Nurcholis pun lantas menyatakan permintaan maaf kepada Dikti. Alasannya karena mungkin dianggap mengawali perkuliahan.

“Saat perguruan tinggi lain masih melakukan tes masuk, IBU sudah mendapat mahasiswa. Tentu saja konsekuensinya, IBU harus memberikan hak kepada mahasiswa baru berupa materi-materi perkuliahan.,” katanya.

Saat pelaksanaan “Go to Samba 2020” episode I, IBU tetap menerapkan protokol kesehatan untuk cegah Covid-19. Itu seperti harus melalui pemeriksaan thermo gun saat masuk kampus, menggunakan masker, cuci tangan di wastafel yang sudah disiapkan, serta sosial distancing ketika mengikuti acara.

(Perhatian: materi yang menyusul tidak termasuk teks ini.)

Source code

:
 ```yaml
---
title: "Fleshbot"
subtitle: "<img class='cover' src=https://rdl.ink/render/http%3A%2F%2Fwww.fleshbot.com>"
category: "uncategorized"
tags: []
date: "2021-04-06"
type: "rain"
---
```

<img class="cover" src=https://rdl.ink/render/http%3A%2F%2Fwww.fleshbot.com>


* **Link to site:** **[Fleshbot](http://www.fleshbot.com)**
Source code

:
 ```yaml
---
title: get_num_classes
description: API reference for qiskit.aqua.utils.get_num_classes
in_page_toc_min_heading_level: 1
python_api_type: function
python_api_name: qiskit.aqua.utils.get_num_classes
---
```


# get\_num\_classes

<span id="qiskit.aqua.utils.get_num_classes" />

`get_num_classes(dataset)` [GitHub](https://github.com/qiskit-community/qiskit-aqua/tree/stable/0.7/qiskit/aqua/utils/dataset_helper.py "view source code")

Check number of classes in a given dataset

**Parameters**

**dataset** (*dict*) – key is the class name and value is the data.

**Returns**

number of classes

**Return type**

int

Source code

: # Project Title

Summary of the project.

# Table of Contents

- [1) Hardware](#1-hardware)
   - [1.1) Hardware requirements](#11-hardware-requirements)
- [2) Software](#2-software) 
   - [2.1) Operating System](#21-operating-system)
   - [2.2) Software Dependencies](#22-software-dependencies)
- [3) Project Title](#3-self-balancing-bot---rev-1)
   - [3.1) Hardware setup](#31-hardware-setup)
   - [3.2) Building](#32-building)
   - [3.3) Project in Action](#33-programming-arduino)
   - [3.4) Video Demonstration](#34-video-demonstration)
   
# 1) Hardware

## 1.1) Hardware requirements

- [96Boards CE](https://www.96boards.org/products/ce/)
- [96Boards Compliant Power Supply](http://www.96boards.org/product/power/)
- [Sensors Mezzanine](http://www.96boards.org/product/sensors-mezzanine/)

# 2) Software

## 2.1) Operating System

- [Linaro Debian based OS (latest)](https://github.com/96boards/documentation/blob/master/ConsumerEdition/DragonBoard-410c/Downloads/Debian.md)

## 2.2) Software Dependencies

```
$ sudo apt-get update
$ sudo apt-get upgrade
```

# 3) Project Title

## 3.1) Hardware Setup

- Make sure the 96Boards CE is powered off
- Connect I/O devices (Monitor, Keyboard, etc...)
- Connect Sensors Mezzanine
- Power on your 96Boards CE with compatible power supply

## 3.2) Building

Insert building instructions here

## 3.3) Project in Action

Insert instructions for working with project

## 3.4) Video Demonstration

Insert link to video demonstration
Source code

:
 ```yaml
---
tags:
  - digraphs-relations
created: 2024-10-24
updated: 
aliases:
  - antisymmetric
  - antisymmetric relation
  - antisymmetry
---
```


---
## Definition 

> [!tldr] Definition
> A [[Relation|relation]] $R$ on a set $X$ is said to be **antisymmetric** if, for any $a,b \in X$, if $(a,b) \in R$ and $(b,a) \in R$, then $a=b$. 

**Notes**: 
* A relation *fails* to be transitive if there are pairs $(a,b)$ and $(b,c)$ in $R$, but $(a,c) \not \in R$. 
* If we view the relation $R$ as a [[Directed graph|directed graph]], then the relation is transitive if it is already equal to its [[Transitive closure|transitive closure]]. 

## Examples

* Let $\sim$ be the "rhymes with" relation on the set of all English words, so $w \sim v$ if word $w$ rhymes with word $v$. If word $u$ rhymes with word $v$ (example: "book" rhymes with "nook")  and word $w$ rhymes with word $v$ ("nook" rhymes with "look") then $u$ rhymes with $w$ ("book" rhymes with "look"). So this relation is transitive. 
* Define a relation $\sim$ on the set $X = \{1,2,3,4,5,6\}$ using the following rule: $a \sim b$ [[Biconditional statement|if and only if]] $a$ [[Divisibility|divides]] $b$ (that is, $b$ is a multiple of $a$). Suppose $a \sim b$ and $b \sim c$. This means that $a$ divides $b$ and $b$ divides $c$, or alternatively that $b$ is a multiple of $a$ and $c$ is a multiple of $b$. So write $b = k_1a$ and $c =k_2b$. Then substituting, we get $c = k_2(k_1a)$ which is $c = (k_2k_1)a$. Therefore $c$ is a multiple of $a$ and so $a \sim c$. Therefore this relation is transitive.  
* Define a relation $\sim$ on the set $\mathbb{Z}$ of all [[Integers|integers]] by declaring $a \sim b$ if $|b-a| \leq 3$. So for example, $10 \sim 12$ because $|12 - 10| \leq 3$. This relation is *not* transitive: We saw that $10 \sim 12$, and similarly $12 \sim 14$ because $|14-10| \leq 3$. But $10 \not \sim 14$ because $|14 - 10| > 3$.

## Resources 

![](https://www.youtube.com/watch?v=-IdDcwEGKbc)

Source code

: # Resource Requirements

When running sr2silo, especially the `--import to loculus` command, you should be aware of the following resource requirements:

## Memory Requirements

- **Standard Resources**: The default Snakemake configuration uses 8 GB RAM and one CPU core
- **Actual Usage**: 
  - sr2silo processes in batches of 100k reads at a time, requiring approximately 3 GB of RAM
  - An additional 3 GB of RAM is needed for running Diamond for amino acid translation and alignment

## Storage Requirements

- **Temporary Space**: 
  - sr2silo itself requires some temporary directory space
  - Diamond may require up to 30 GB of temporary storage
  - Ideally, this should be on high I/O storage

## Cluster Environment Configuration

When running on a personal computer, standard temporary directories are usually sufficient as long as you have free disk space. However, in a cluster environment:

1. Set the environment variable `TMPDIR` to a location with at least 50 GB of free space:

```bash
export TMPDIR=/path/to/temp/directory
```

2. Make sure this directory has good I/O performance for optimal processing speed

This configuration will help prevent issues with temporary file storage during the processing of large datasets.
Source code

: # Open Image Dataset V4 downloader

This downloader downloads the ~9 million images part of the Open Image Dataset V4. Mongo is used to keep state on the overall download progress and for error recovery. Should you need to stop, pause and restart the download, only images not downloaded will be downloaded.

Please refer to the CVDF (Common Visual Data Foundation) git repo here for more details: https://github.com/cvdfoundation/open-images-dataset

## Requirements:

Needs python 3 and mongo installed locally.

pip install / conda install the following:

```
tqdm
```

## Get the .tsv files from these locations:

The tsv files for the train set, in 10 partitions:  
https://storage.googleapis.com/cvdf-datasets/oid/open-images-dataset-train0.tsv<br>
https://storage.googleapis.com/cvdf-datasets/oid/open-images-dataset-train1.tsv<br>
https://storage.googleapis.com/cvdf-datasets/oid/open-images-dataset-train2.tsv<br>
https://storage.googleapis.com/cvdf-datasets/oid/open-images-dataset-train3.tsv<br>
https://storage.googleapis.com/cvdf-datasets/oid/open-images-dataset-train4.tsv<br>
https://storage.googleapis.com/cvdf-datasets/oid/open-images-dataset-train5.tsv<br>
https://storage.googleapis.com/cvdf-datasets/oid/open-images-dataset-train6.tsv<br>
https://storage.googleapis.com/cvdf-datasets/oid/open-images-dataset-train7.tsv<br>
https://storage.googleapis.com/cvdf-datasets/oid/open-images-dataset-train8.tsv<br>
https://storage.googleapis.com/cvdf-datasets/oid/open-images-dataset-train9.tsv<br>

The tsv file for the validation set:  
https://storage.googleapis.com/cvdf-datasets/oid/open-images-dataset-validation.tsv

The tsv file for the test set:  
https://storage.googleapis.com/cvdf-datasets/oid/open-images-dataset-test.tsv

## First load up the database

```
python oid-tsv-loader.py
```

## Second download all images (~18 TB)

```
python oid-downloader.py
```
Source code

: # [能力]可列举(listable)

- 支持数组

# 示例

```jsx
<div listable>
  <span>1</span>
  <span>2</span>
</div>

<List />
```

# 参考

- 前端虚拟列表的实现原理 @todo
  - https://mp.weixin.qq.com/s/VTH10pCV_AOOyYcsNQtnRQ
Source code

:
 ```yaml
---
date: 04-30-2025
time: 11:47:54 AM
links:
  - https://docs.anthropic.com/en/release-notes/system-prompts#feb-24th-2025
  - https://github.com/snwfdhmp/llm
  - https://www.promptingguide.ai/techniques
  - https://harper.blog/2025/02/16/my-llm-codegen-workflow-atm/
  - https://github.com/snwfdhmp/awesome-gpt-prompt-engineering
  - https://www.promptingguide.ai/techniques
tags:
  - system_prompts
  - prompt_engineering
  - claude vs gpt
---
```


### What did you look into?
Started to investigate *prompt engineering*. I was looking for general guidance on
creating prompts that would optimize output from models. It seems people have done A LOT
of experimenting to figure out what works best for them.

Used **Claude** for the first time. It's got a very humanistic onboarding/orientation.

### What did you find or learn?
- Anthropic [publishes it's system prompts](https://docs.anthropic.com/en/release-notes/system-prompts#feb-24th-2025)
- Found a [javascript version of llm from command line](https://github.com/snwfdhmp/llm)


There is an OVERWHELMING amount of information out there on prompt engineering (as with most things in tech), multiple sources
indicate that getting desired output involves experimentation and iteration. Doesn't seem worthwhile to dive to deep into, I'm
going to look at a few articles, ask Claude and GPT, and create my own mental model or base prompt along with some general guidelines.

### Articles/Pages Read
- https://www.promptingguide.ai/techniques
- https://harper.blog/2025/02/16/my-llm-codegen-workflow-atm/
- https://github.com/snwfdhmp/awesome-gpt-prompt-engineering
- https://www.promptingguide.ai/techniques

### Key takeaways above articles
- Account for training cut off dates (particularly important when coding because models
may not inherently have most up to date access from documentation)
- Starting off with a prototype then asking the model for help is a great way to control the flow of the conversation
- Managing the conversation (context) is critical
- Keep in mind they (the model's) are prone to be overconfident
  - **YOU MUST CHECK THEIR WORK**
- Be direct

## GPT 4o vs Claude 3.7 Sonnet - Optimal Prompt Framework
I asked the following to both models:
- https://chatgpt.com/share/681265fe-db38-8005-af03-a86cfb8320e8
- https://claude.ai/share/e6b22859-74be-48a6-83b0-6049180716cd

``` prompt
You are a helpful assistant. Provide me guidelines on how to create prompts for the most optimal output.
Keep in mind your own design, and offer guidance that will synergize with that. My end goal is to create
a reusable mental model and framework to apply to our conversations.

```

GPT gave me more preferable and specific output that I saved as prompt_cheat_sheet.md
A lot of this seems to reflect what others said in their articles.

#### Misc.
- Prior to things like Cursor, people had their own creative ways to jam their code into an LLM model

“Semua sudah kami siapkan sesuai standar protokol kesehatan sesuai aturan pemerintah. Termasuk Maba juga harus sudah melakukan rapid test,” tegasnya.

Di antara mahasiswa baru nanti, ada dua nama yang cukup dikenal sebagai pesepak bola di tanah air. “Yang pertama, Jericho Cristantoko (Persijap Jepara), serta Iman Budi Santosa pemain Persis Solo,” tutupnya. (Lil)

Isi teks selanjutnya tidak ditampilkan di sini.